The existence of the blood‐retinal barrier means that proteins that protect the retina from damage by reactive oxygen species must either be made locally or specifically transported across the barrier cells; however, such transepithelial transport does not seem to occur. Among the circulatory proteins that protect against iron‐catalyzed production of free radicals are apo‐transferrin, which binds ferric iron and has previously been shown to be made by cells of the neural retina (Davis and Hunt, 1993, J. Cell Physiol., 156 :280–285), and the extracellular antioxidant, apo‐hemopexin, which binds free heme (iron‐protoporphyrin IX). Since hemorrhage and heme release can be important contributing factors in retinal disease, evidence of a hemopexin‐based retinal protection system was sought.

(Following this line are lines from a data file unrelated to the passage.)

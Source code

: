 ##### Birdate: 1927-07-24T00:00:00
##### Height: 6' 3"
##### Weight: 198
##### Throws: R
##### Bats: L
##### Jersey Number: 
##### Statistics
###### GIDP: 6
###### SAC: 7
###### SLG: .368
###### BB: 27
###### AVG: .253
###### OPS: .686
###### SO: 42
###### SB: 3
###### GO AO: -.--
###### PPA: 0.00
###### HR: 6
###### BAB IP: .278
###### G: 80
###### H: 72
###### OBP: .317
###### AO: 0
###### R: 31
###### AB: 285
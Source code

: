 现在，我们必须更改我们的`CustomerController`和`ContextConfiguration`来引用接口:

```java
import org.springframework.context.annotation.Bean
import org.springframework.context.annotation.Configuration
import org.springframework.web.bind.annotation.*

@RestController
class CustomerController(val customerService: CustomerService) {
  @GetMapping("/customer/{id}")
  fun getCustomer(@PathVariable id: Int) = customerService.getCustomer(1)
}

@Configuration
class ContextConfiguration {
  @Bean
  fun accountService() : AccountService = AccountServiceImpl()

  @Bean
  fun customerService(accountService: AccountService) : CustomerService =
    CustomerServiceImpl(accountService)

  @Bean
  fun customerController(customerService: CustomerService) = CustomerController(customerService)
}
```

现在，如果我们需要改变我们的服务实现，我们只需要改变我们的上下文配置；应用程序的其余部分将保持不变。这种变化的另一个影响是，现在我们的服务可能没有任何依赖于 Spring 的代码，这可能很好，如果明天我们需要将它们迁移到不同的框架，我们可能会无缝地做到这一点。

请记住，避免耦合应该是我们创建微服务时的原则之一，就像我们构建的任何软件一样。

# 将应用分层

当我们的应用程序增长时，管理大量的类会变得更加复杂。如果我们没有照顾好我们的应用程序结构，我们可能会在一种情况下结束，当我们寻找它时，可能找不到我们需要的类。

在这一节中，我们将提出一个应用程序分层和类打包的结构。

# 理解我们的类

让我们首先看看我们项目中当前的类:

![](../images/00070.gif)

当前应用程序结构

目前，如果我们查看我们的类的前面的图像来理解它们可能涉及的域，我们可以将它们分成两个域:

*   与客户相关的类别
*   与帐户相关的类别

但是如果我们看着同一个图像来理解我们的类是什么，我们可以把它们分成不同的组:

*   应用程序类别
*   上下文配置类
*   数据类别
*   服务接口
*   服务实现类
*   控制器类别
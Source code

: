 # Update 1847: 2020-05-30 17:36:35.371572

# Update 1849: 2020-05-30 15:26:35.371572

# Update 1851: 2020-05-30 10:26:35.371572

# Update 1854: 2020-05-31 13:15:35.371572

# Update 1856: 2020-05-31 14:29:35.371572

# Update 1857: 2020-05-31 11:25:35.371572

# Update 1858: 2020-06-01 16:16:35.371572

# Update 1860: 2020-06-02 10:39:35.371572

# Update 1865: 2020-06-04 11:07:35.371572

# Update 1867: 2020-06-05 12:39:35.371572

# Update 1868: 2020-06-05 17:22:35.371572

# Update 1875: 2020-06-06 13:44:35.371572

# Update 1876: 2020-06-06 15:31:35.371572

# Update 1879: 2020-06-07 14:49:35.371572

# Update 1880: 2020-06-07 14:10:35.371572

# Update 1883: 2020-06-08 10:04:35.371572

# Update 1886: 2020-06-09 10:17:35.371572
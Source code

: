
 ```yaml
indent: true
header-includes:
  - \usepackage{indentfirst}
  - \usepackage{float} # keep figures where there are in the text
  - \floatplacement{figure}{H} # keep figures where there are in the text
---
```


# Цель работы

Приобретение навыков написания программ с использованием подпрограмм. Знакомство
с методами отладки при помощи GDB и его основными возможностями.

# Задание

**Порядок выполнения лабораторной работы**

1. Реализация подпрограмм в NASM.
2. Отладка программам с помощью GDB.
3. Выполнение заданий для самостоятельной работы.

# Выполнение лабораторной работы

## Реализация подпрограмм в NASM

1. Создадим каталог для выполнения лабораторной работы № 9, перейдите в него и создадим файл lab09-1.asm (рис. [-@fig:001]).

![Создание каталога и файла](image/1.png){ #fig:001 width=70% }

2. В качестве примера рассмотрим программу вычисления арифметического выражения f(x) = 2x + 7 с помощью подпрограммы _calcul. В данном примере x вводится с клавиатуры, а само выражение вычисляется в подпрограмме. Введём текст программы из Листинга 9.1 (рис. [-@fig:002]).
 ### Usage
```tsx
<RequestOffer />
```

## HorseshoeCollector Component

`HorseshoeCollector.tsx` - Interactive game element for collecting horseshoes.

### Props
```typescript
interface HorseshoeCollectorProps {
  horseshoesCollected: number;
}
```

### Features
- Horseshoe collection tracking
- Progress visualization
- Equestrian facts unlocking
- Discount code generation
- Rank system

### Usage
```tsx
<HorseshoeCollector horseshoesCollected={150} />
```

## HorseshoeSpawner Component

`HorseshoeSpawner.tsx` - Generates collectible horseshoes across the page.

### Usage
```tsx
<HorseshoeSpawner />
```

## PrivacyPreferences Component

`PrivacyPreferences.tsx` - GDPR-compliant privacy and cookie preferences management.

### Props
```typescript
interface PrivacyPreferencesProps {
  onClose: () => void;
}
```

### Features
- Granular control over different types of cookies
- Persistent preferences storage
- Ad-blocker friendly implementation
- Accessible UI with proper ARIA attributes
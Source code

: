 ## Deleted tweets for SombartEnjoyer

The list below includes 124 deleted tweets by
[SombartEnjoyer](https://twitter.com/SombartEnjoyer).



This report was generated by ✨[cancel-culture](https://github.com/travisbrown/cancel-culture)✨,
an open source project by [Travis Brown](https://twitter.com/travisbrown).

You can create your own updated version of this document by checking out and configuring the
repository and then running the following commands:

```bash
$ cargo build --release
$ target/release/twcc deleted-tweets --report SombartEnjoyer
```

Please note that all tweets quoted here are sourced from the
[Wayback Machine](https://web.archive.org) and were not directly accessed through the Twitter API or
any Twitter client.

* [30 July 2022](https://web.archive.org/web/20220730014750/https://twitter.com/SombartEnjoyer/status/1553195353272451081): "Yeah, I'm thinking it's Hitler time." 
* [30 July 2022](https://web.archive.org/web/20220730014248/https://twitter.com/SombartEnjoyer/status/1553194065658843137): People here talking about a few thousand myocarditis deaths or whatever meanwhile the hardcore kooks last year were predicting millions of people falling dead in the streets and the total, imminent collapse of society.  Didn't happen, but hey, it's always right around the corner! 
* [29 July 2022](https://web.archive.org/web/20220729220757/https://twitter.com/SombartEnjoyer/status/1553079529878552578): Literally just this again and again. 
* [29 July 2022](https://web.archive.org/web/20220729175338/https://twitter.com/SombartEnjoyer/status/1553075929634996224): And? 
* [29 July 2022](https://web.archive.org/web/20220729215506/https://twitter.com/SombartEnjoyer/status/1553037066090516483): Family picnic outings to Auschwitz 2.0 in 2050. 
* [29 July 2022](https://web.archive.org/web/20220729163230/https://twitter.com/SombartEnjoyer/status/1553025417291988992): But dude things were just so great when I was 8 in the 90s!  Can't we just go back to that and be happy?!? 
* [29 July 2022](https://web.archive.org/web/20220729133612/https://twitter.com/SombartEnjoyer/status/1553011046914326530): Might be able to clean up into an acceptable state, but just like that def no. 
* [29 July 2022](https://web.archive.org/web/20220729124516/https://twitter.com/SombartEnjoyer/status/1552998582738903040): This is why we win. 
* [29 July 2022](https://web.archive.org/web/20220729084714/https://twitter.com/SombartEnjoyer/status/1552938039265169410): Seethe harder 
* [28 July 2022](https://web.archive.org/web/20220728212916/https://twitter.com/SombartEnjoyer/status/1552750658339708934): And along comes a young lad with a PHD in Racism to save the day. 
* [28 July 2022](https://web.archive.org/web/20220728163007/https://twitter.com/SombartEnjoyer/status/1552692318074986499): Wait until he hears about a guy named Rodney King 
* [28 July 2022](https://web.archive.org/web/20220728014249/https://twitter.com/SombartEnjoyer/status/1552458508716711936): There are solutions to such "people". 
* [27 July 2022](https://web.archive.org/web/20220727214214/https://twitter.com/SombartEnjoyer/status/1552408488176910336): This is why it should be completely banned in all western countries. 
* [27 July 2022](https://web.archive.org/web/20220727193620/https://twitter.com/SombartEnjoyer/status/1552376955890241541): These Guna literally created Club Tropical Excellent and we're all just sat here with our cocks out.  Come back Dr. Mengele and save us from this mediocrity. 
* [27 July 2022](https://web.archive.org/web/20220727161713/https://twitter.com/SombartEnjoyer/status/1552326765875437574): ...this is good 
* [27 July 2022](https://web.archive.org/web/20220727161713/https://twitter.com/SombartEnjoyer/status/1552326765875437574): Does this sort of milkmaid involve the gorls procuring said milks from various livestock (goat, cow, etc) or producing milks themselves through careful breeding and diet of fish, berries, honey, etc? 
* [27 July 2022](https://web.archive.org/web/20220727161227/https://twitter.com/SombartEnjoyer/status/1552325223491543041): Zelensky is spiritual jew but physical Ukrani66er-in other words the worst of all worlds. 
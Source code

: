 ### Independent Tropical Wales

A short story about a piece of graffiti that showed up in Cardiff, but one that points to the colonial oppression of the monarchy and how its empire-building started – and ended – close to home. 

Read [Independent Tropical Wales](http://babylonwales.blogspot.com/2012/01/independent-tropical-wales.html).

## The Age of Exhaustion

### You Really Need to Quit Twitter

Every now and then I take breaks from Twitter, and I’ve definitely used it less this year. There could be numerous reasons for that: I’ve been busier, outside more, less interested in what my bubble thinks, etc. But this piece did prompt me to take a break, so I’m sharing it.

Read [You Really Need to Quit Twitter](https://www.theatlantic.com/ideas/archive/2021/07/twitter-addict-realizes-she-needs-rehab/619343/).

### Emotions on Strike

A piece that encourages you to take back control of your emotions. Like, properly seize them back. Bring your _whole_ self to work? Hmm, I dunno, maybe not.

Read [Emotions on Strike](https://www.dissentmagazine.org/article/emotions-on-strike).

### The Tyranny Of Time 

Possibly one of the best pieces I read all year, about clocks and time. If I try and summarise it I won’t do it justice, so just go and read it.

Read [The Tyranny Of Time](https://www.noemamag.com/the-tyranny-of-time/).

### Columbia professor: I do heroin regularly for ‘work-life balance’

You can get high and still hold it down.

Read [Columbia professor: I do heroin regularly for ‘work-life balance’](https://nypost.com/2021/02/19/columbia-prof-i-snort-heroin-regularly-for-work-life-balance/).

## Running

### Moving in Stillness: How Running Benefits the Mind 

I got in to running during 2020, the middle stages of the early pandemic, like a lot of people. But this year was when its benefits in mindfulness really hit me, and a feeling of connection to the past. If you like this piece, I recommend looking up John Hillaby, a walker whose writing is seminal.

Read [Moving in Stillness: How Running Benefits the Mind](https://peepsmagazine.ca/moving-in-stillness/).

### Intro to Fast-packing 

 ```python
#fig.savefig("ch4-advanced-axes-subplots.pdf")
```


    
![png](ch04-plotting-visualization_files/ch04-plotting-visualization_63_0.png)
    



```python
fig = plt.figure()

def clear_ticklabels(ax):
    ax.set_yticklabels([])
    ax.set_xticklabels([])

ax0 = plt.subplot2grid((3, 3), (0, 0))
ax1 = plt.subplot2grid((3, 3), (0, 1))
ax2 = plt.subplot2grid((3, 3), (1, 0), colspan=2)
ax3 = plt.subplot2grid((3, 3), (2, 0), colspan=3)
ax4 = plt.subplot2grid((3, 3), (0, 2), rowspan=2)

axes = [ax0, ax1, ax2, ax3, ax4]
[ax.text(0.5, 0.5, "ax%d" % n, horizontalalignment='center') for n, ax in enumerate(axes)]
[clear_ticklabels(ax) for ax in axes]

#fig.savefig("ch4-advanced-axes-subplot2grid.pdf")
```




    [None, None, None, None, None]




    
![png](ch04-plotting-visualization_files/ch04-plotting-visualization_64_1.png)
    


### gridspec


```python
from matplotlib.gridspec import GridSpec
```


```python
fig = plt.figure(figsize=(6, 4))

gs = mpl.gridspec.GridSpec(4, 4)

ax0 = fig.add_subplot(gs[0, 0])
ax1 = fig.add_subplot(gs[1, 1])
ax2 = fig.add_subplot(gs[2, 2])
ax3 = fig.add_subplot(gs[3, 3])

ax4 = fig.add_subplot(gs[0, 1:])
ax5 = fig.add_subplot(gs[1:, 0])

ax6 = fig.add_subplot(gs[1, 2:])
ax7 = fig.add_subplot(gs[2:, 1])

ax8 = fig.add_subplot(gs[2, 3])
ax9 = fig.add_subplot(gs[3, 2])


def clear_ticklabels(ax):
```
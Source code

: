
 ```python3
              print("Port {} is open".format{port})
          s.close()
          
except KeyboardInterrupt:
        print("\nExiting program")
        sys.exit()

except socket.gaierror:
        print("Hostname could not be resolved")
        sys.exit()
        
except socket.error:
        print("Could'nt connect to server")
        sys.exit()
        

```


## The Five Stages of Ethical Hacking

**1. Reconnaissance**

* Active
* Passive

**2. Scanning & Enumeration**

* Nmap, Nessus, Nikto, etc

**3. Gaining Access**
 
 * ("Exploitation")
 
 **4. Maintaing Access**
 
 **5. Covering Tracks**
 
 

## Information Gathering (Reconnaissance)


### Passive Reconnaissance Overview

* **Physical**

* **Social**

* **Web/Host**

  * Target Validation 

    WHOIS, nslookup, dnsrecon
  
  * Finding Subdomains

The human retina has been shown to contain apo‐hemopexin which is probably synthesized locally since its mRNA can be detected in retinal tissue dissected from human donor eyes. It is likely that the retina contains a mechanism for the degradation of hemopexin‐bound heme since the blood‐retinal barrier also precludes the exit of heme‐hemopexin from the retina. Retinal pigment epithelial cells have been found to bind and internalize heme‐hemopexin in a temperature‐dependent, saturable, and specific manner, analogous to the receptor‐mediated endocytic system of hepatoma cells. Moreover, the binding of heme‐hemopexin to the cells stimulates the expression of heme oxygenase‐1, metallothionein‐1, and ferritin. © 1996 Wiley‐Liss, Inc.